→ **Records excerpted from a collection**:

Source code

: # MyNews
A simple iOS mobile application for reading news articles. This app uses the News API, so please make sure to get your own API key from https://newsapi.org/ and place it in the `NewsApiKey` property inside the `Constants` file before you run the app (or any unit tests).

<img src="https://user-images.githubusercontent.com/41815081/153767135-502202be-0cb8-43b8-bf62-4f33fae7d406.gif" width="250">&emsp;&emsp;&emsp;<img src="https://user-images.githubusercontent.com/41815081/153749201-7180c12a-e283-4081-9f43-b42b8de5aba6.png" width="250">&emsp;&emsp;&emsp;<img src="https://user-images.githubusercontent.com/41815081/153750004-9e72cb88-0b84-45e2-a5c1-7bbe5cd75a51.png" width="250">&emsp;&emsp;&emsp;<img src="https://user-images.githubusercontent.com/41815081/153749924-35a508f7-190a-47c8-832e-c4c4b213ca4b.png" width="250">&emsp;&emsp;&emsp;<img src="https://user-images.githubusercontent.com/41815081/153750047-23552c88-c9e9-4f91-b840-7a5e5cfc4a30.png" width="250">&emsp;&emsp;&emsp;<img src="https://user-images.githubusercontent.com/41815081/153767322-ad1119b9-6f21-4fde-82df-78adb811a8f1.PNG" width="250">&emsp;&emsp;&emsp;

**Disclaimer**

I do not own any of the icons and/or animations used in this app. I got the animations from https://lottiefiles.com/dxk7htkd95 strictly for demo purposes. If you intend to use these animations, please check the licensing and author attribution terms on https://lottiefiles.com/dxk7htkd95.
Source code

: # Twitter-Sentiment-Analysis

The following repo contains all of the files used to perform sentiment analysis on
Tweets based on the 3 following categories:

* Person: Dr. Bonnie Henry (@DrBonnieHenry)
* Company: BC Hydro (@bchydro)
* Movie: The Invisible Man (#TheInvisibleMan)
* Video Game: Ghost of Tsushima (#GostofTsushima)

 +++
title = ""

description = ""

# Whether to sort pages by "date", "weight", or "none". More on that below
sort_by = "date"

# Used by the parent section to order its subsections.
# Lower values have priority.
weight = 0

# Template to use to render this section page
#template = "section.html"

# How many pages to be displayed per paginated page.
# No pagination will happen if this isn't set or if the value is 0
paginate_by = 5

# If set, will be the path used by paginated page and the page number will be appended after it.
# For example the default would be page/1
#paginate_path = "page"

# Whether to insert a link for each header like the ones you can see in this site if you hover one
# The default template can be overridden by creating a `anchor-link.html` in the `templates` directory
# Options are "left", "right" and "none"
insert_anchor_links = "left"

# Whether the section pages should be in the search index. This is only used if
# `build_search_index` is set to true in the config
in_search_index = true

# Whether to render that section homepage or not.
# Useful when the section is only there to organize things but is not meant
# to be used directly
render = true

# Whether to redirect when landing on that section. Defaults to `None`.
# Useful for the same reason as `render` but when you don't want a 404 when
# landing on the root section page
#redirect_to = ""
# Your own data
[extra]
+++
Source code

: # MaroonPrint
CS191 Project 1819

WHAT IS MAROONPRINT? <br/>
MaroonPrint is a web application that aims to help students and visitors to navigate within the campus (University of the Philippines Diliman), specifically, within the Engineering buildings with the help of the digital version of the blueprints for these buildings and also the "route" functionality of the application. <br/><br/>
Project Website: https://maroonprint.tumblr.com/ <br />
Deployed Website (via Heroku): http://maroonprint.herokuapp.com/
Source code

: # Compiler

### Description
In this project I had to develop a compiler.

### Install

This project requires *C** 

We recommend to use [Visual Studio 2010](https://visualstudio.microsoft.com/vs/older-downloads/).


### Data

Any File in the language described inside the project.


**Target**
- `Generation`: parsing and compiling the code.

→ **WHAT IS NEEDED**:
Start at the line containing "Deployed Website (via" and copy each line through the last one in the records, exactly and with nothing added.

→ **PROBLEM SOLUTION**:
Deployed Website (via Heroku): http://maroonprint.herokuapp.com/
Source code

: # Compiler

### Description
In this project I had to develop a compiler.

### Install

This project requires *C** 

We recommend to use [Visual Studio 2010](https://visualstudio.microsoft.com/vs/older-downloads/).


### Data

Any File in the language described inside the project.


**Target**
- `Generation`: parsing and compiling the code.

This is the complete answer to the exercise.